You may use self-hosted counterparts of services. Instead of accepting vague privacy policies, you may set the rules. However, you are fully responsible for sustaining your data.
I used to consider self-hosted services as a privacy-respective and cheap alternatives of popular services. The former is true, however, the latter factor is often far-fetched.
If you limit yourself to thinking about costs only in the category of money, you may fall into the trap of hidden costs. Nowadays, servers are affordable, so money it’s not a real problem. It is even cheaper if you decide to host your services on-site, e.g. at home or in the office.
Money is the most visible cost, however, it’s not the only one. The second one is time. To sustain the self-hosted services you need to devote extra time to installation, solving appearing problems, maintenance and so on.
Hosting your photo gallery or file server may be both fun and useful, however, you should ask yourself what do you want to achieve.
If it’s only for learning purposes, you should reckon with potential data loss. Your services may be unreliable and insecure, due to the unstable internet connection, lack of updates and improper configuration. If you plan to incorporate the service you host into your workflow, you have to adapt it to production usage.
What do you do if service that you use is unavailable and you’re the only one who can fix it? Do you want to be user or maintainer?

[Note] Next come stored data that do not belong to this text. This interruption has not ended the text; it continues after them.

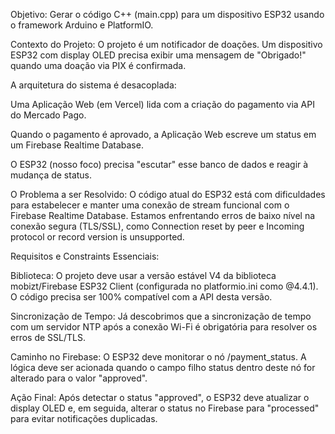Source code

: Objetivo: Gerar o código C++ (main.cpp) para um dispositivo ESP32 usando o framework Arduino e PlatformIO.

Contexto do Projeto:
O projeto é um notificador de doações. Um dispositivo ESP32 com display OLED precisa exibir uma mensagem de "Obrigado!" quando uma doação via PIX é confirmada.

A arquitetura do sistema é desacoplada:

Uma Aplicação Web (em Vercel) lida com a criação do pagamento via API do Mercado Pago.

Quando o pagamento é aprovado, a Aplicação Web escreve um status em um Firebase Realtime Database.

O ESP32 (nosso foco) precisa "escutar" esse banco de dados e reagir à mudança de status.

O Problema a ser Resolvido:
O código atual do ESP32 está com dificuldades para estabelecer e manter uma conexão de stream funcional com o Firebase Realtime Database. Estamos enfrentando erros de baixo nível na conexão segura (TLS/SSL), como Connection reset by peer e Incoming protocol or record version is unsupported.

Requisitos e Constraints Essenciais:

Biblioteca: O projeto deve usar a versão estável V4 da biblioteca mobizt/Firebase ESP32 Client (configurada no platformio.ini como @4.4.1). O código precisa ser 100% compatível com a API desta versão.

Sincronização de Tempo: Já descobrimos que a sincronização de tempo com um servidor NTP após a conexão Wi-Fi é obrigatória para resolver os erros de SSL/TLS.

Caminho no Firebase: O ESP32 deve monitorar o nó /payment_status. A lógica deve ser acionada quando o campo filho status dentro deste nó for alterado para o valor "approved".

Ação Final: Após detectar o status "approved", o ESP32 deve atualizar o display OLED e, em seguida, alterar o status no Firebase para "processed" para evitar notificações duplicadas.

People often forget that everything around us requires our attention. Self-hosted services are not different. Attention should be considered a valuable asset. If you devote time and attention to maintaining your self-hosted services, you neglect the other, more important things you have to do.
It’s worth to calculate the value of your time. If you know how much your hour costs, you make more accurate decisions. Isn’t better to pay a few bucks once a month and spend the recovered time on something more productive?
Always have a goal in mind. If you want to learn or test something, don’t use the service you host as the production one. Sooner or later, it will get you in trouble.
If you want to have a privacy-respective alternative of another service, calculate the actual costs and check if it’s worth to hassle. Don’t underestimate the needs of the proper hardware, regular backups, and updates.
Sometimes you enforce yourself on a specific self-hosted solution while there is a simpler alternative. Try to take a step back and look at the problem more broadly.
Do you need a file synchronization server but you don’t want to send your files somewhere? You may encrypt files before sending them to the cloud.
Do you need an online photo gallery to showcase your photos at family events? How often you need to do that? Isn’t a local gallery on your computer enough? How much time do you save hosted your gallery?
You may find more and more examples. A self-hosted solution should solve the problem you have, instead of adding other ones. Treat it as a rule of thumb. If something requires more resources than it gives you value, eliminate it.
A goal is rarely a “having self-hosted service“. The self-hosted solution is often one of possibilities to solve the actual problem. Choose the simpler one.